I used /usr/local/scripts to maintain my shell scripts for several years. On each working box I created a /usr/local/scripts and a /var/log/scripts directory. On each Linux box, on each Mac I own. But the problem is to keep all this scripts on each box up-to-date. Ok, you don’t need them all on all PCs/servers. But the common scripts needed to be updated on each box.

I decided to move /usr/local/scripts to ~/Dropbox/bin. On the Mac boxes it’s easy. You remove /usr/local/scripts from your PATH environment variable and replace it with ~/Dropbox/bin. But you still have the problem that your /etc/profile doesn’t update itself. So you can write a script that does this work for you. Or you create a symbolic link from ~/Dropbox/bin/.profile to ~/.profile. And you also still have the problem that ~/Dropbox/bin isn’t common on the whole system. The root user and each other user can’t access your ~/Dropbox/bin directory because ~ is the home directory of your user. Not a common directory.
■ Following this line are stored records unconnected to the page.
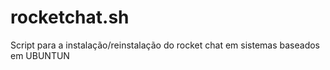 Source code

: # rocketchat.sh
Script para a instalação/reinstalação do rocket chat em sistemas baseados em UBUNTUN

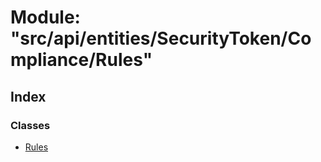 # Module: "src/api/entities/SecurityToken/Compliance/Rules"

## Index

### Classes

* [Rules](../classes/_src_api_entities_securitytoken_compliance_rules_.rules.md)
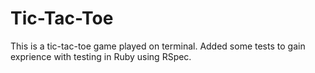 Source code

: # Tic-Tac-Toe

This is a tic-tac-toe game played on terminal.
Added some tests to gain exprience with testing in Ruby using RSpec.
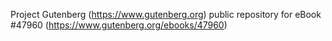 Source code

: Project Gutenberg (https://www.gutenberg.org) public repository for eBook #47960 (https://www.gutenberg.org/ebooks/47960)
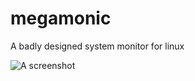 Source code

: # megamonic
A badly designed system monitor for linux

![A screenshot](https://github.com/meganomic/megamonic/blob/main/screenshot.jpg?raw=true)
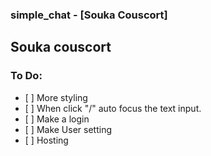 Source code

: ### simple_chat - [Souka Couscort]

<h2>Souka couscort</h2>

<h3>To Do:</h3>
<ul>
    <li>[ ] More styling</li>
    <li>[ ] When click "/" auto focus the text input.</li>
    <li>[ ] Make a login</li>
    <li>[ ] Make User setting</li>
    <li>[ ] Hosting</li>
</ul>
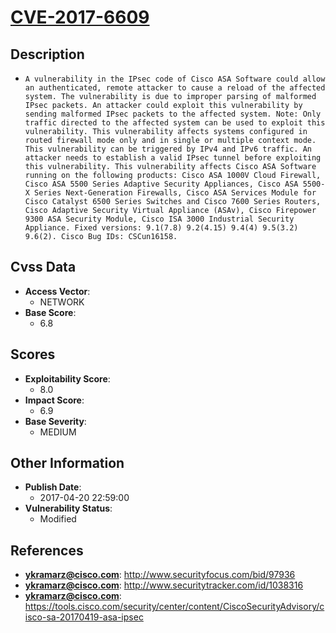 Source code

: 
# [CVE-2017-6609](https://cve.mitre.org/cgi-bin/cvename.cgi?name=CVE-2017-6609)

## Description

- `A vulnerability in the IPsec code of Cisco ASA Software could allow an authenticated, remote attacker to cause a reload of the affected system. The vulnerability is due to improper parsing of malformed IPsec packets. An attacker could exploit this vulnerability by sending malformed IPsec packets to the affected system. Note: Only traffic directed to the affected system can be used to exploit this vulnerability. This vulnerability affects systems configured in routed firewall mode only and in single or multiple context mode. This vulnerability can be triggered by IPv4 and IPv6 traffic. An attacker needs to establish a valid IPsec tunnel before exploiting this vulnerability. This vulnerability affects Cisco ASA Software running on the following products: Cisco ASA 1000V Cloud Firewall, Cisco ASA 5500 Series Adaptive Security Appliances, Cisco ASA 5500-X Series Next-Generation Firewalls, Cisco ASA Services Module for Cisco Catalyst 6500 Series Switches and Cisco 7600 Series Routers, Cisco Adaptive Security Virtual Appliance (ASAv), Cisco Firepower 9300 ASA Security Module, Cisco ISA 3000 Industrial Security Appliance. Fixed versions: 9.1(7.8) 9.2(4.15) 9.4(4) 9.5(3.2) 9.6(2). Cisco Bug IDs: CSCun16158.`

## Cvss Data

- **Access Vector**:
  - NETWORK
- **Base Score**:
  - 6.8

## Scores

- **Exploitability Score**:
  - 8.0
- **Impact Score**:
  - 6.9
- **Base Severity**:
  - MEDIUM

## Other Information

- **Publish Date**:
  - 2017-04-20 22:59:00
- **Vulnerability Status**:
  - Modified

## References

- **ykramarz@cisco.com**: http://www.securityfocus.com/bid/97936
- **ykramarz@cisco.com**: http://www.securitytracker.com/id/1038316
- **ykramarz@cisco.com**: https://tools.cisco.com/security/center/content/CiscoSecurityAdvisory/cisco-sa-20170419-asa-ipsec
So how do we solve this problem? There are several ways but I decided to create an own project: dotfiles

The idea behind this project is to maintain ALL files I need over several computers in a Git repository and overwrite the local files. Even the files for Sublime Text. So I removed the shell scripts from /usr/local/scripts and ~/Dropbox/bin to ~/bin. The real .files like .bashrc, .bash_profile, etc. are at their default paths. /etc/profile and /etc/bashrc are also unchanged defaults. When I want to change something I edit it in the repository. Once cloned/pulled I can run ./import.sh to overwrite the local files. So on every other machines I only need to pull the changes and run the import script. If I also want to use this files for the root user I clone the project into a separated directory and execute the import script as root.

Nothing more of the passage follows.